By contrast, defined-benefit plans covered 2.03 million workers in the non-public sector in 2006, a figure that represented a drop of 270,000 employees since 1991.
Smaller payout, smaller risk
Private companies are switching over their retirement schemes to the less-costly defined contribution arrangements in order to reduce the potential cost of their pensions, Statistics Canada said.
"Although DC plans have some undeniable advantages for employees, their increased prevalence suggests a transfer of risk from employers to workers since 1991," the agency said.
Defined-benefit pension plans establish the payouts for employees once they retire. Thus, in times of economic distress, companies are forced to make up any funding shortfalls resulting from lower investment returns in their pension funds.
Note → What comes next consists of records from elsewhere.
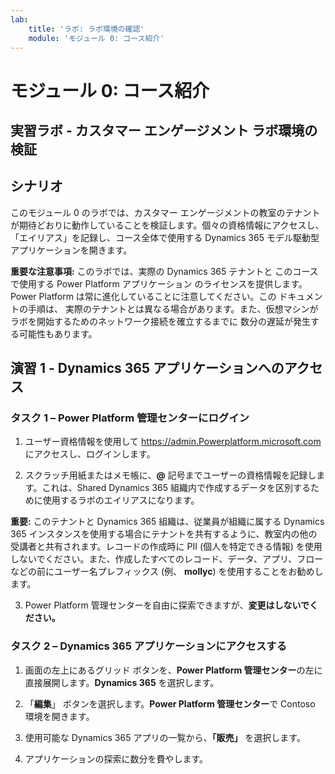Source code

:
 ```yaml
---
lab:
    title: 'ラボ: ラボ環境の確認'
    module: 'モジュール 0: コース紹介'
---
```



モジュール 0: コース紹介
========================

## 実習ラボ - カスタマー エンゲージメント ラボ環境の検証 

シナリオ
--------

このモジュール 0 のラボでは、カスタマー エンゲージメントの教室のテナントが期待どおりに動作していることを検証します。個々の資格情報にアクセスし、「エイリアス」を記録し、コース全体で使用する Dynamics 365 モデル駆動型アプリケーションを開きます。 

**重要な注意事項:** このラボでは、実際の Dynamics 365 テナントと
このコースで使用する Power Platform アプリケーション
のライセンスを提供します。Power Platform は常に進化していることに注意してください。この
ドキュメントの手順は、
実際のテナントとは異なる場合があります。また、仮想マシンがラボを開始するためのネットワーク接続を確立するまでに
数分の遅延が発生する可能性もあります。

演習 1 - Dynamics 365 アプリケーションへのアクセス
---------------------------------------------------

### タスク 1 – Power Platform 管理センターにログイン

1.  ユーザー資格情報を使用して <https://admin.Powerplatform.microsoft.com> にアクセスし、ログインします。

2. スクラッチ用紙またはメモ帳に、**@** 記号までユーザーの資格情報を記録します。これは、Shared Dynamics 365 組織内で作成するデータを区別するために使用するラボのエイリアスになります。 

**重要:** このテナントと Dynamics 365 組織は、従業員が組織に属する Dynamics 365 インスタンスを使用する場合にテナントを共有するように、教室内の他の受講者と共有されます。レコードの作成時に PII (個人を特定できる情報) を使用しないでください。また、作成したすべてのレコード、データ、アプリ、フローなどの前にユーザー名プレフィックス (例、 **mollyc**) を使用することをお勧めします。

3. Power Platform 管理センターを自由に探索できますが、**変更はしないでください。**

### タスク 2 – Dynamics 365 アプリケーションにアクセスする

1.  画面の左上にあるグリッド ボタンを、**Power Platform 管理センター**の左に直接展開します。**Dynamics 365** を選択します。

2.  「**編集**」 ボタンを選択します。**Power Platform 管理センター**で Contoso 環境を開きます。

4. 使用可能な Dynamics 365 アプリの一覧から、**「販売」** を選択します。

5. アプリケーションの探索に数分を費やします。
At the end of 2007, for instance, big U.S. pension plans posted a surplus of $60 billion US, according to Mercer, a large consultancy
By March 2009, that surplus had changed into a $215-billion deficit, meaning firms could theoretically be forced to cover this shortfall.
By contrast, defined-contribution plans set out how much cash workers and companies put into the retirement pot, not how much gets paid out, experts said.
As a result, firms face far fewer problems funding their pensions.
"Because of the weak economy, companies have been forced to take these actions," said Anthony Pugh, U.K. defined-contribution leader for Mercer.
Cutting defined-benefit plans
By 2009, 45 of the Fortune 100 companies offered employees a defined-benefit plan, down from 90 in 1985, Mercer estimated.
The number of firms giving their workers a defined-contribution set-up jumped to 55 in 2009 versus only 10 companies 25 years earlier.
In Canada, the story is roughly the same.
The number of private sector workers covered by the less lucrative defined-contribution pensions rose to 27 per cent in 2006. That was almost doubled from the 14 per cent of non-governmental employees who had these kind of pensions in 1991.
Still, Statistics Canada pointed out, defined-benefits dominate employee retirements.
In 1991, 41 per cent of all Canadian workers were covered by defined-benefit plans. By 2006, that portion had fallen to 30 per cent.
Defined contribution coverage rose to six per cent of the employee total, up from four per cent in 1991.